Taken in 2019 at the Barbican Estate, London
I love the way waters can vary so much in texture and state. When two different waters are side by side then the contrast can make for a good image.
I also love the casual geometry that a photo can create. Height and angle can give geometrical form to the most unlikely places.
Taken in 2019 at the Findhorn Community in north east Scotland. One of the good things about running this Photo a Week slot is that I can show photos I would not normally exhibit, but which I like people to see.

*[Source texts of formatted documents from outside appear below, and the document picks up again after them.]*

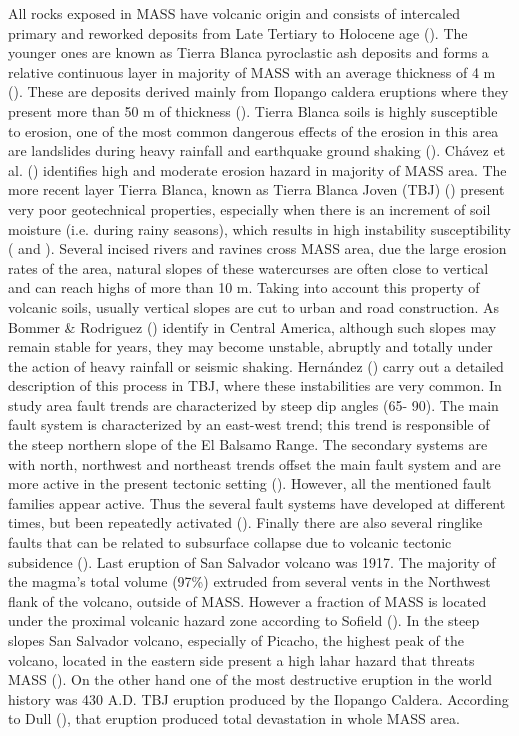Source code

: \documentclass[11pt,twoside]{rmta2010esp}%
\begin{document}
All rocks exposed in MASS have volcanic origin and consists of intercaled primary and reworked deposits from Late Tertiary to Holocene age (\cite{schmidt1975}). The younger ones are known as Tierra Blanca pyroclastic ash deposits and forms a relative continuous layer in majority of MASS with an average thickness of 4 m (\cite{schmidt1975}). These are deposits derived mainly from Ilopango caldera eruptions where they present more than 50 m of thickness (\cite{schmidt1975}). Tierra Blanca soils is highly susceptible to erosion, one of the most common dangerous effects of the erosion in this area are landslides during heavy rainfall and earthquake ground shaking (\cite{schmidt1975}). Chávez et al. (\cite{chavez2014a}) identifies high and moderate erosion hazard in majority of MASS area. The more recent layer Tierra Blanca, known as Tierra Blanca Joven (TBJ) (\cite{hernan2004}) present very poor geotechnical properties, especially when there is an increment of soil moisture (i.e. during rainy seasons), which results in high instability susceptibility (\cite{chavez2014b} and \cite{rolo2004}). Several incised rivers and ravines cross MASS area, due the large erosion rates of the area, natural slopes of these watercurses are often close to vertical and can reach highs of more than 10 m. Taking into account this property of volcanic soils, usually vertical slopes are cut to urban and road construction. As Bommer \& Rodriguez (\cite{bommer}) identify in Central America, although such slopes may remain stable for years, they may become unstable, abruptly and totally under the action of heavy rainfall or seismic shaking. Hernández (\cite{hernan2004}) carry out a detailed description of this process in TBJ, where these instabilities are very common. 
In study area fault trends are characterized by steep dip angles (65\textdegree - 90\textdegree). The main fault system is characterized by an east-west trend; this trend is responsible of the steep northern slope of the El Balsamo Range.  The secondary systems are with north, northwest and northeast trends offset the main fault system and are more active in the present tectonic setting (\cite{schmidt1975}). However, all the mentioned fault families appear active. Thus the several fault systems have developed at different times, but been repeatedly activated (\cite{rymer1987}).   Finally there are also several ringlike faults that can be related to subsurface collapse due to volcanic tectonic subsidence (\cite{schmidt1975}).
Last eruption of San Salvador volcano was 1917.  The majority of the magma's total volume (97\%) extruded from several vents in the Northwest flank of the volcano, outside of MASS. However a fraction of MASS is located under the proximal volcanic hazard zone according to Sofield (\cite{sofield2004}). In the steep slopes  San Salvador volcano, especially of Picacho, the highest peak of the volcano, located in the eastern side present a high lahar hazard that threats MASS (\cite{major2004}). On the other hand one of the most destructive eruption in the world history was 430 A.D. TBJ eruption produced by the Ilopango Caldera. According to Dull (\cite{dull2004}), that eruption produced total devastation in whole MASS area. 
\end{document}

This is one of those shots; ostensibly a pretty normal shot of a coastline, the multi-coloured lumps of heather gave the image an ambiguity of scale, distance and colour.

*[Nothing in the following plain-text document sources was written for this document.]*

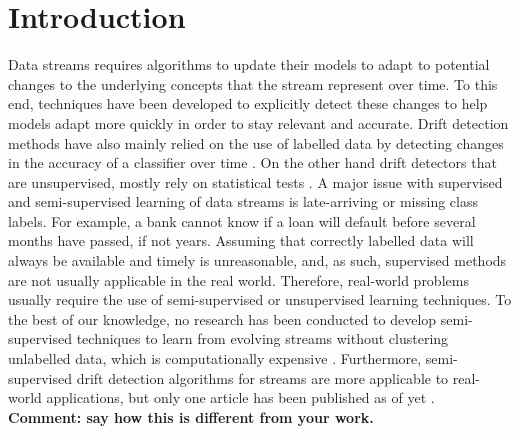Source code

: \documentclass[runningheads]{llncs}
\begin{document}
\section{Introduction}

Data streams requires algorithms to update their models to adapt to potential changes to the underlying concepts that the stream represent over time. To this end, techniques have been developed to explicitly detect these changes to help models adapt more quickly in order to stay relevant and accurate. Drift detection methods have also mainly relied on the use of labelled data by detecting changes in the accuracy of a classifier over time \cite{bifet2007learning, gama2004learning}. On the other hand drift detectors that are unsupervised, mostly rely on statistical tests \cite{sobolewski2013concept}. A major issue with supervised and semi-supervised learning of data streams is late-arriving or missing class labels. For example, a bank cannot know if a loan will default before several months have passed, if not years. Assuming that correctly labelled data will always be available and timely is unreasonable, and, as such, supervised methods are not usually applicable in the real world. Therefore, real-world problems usually require the use of semi-supervised or unsupervised learning techniques. To the best of our knowledge, no research has been conducted to develop semi-supervised techniques to learn from evolving streams without clustering unlabelled data, which is computationally expensive \cite{krempl2014open}. Furthermore, semi-supervised drift detection algorithms for streams are more applicable to real-world applications, but only one article has been published as of yet \cite{haque2015sand}. {\bf {Comment: say how this is different from your work.}}
\end{document}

Taken in 2016 on Fuerteventura. The path is made of rocks of lava collected from the surrounding volcano side. The order given to the path is all that separates it from the surrounding slope, the rocks are the same.

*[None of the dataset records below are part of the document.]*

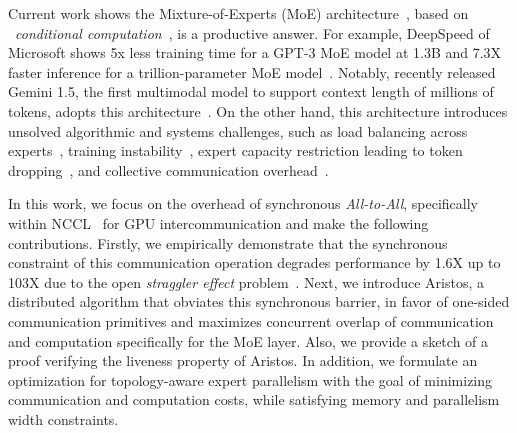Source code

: Current work shows the Mixture-of-Experts (MoE) architecture~\cite{ShazeerMMDLHD17},
based on ~\emph{conditional computation}~\cite{doi:10.1142/S0218001403002411}, is a productive answer.
For example, DeepSpeed of Microsoft shows 5x less training time for a GPT-3 MoE model at 1.3B and
7.3X faster inference for a trillion-parameter MoE model~\cite{pmlr-v162-rajbhandari22a}.
Notably, recently released Gemini 1.5, the first multimodal model to support context length of millions of tokens,
adopts this architecture~\cite{Gemini_Team_2024}.
On the other hand, this architecture introduces unsolved algorithmic and systems challenges,
such as load balancing across experts~\cite{ShazeerMMDLHD17}, training instability~\cite{NEURIPS2022_3e67e84a},
expert capacity restriction leading to token dropping~\cite{gale2022megablocks, DBLP:journals/corr/abs-2101-03961},
and collective communication overhead~\cite{DBLP:journals/corr/abs-2006-16668}.

In this work, we focus on the overhead of synchronous \emph{All-to-All},
specifically within NCCL~\cite{nccl} for GPU intercommunication and make the following contributions.
Firstly, we empirically demonstrate that the synchronous constraint of this
communication operation degrades performance by 1.6X up to 103X due to
the open \emph{straggler effect} problem~\cite{10.1145/2987550.2987554, deepspeedcomm}.
Next, we introduce Aristos, a distributed algorithm
that obviates this synchronous barrier, in favor of one-sided communication primitives and maximizes
concurrent overlap of communication and computation specifically for the MoE layer.
Also, we provide a sketch of a proof verifying the liveness property of Aristos.
In addition, we formulate an optimization for topology-aware expert parallelism
with the goal of minimizing communication and computation costs,
while satisfying memory and parallelism width constraints.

By shooting from a low angle, the height, depth, perspective and slope become confused. A confusion that is enhanced by the uniformity of substance; the image can appear to be almost flat, or alternatively very steep.
Lake Vyrnwy 2008
June 8th 2020
Taken in mid Wales. I was sat in a hotel bar looking at the lovely lake: nothing particularly special. Then the sky changed, a storm loomed, the sun cast this light. The lovely lake had become Bluebeard's castle in my mind.
Storm at Denia 2016
June 1st 2020
Taken on the Costa Blanca in Spain. This shot was a bit normal for me, but I liked the looming doom in the sky, and the sense of movement, with the palms swaying and the waves crashing. It has proved really popular too.
Trees. Interlaken. 1981
23 November 2018
I was hitching through Europe in March, plenty of new images to capture. In Switzerland it was still winter and I loved the way the pollarded trees were etched against the snow with the three figures just right. This was another shot taken on my tiny 110 camera.
Harrow Road. London 1980
15 November 2018
This was the first photo I had published. I was across the street near the Westway, saw this old man about to start his delivery of milk with his bike. For the first 25 of its existence the shot was a hard-to-believe reminder of a world long gone. Since then the resurgence of delivery bicycles and delivery trailers has made it seem less bizarre, almost a normal part of central London life. Cupcakes instead of milk, hipster instead of old bloke, but essentially the same.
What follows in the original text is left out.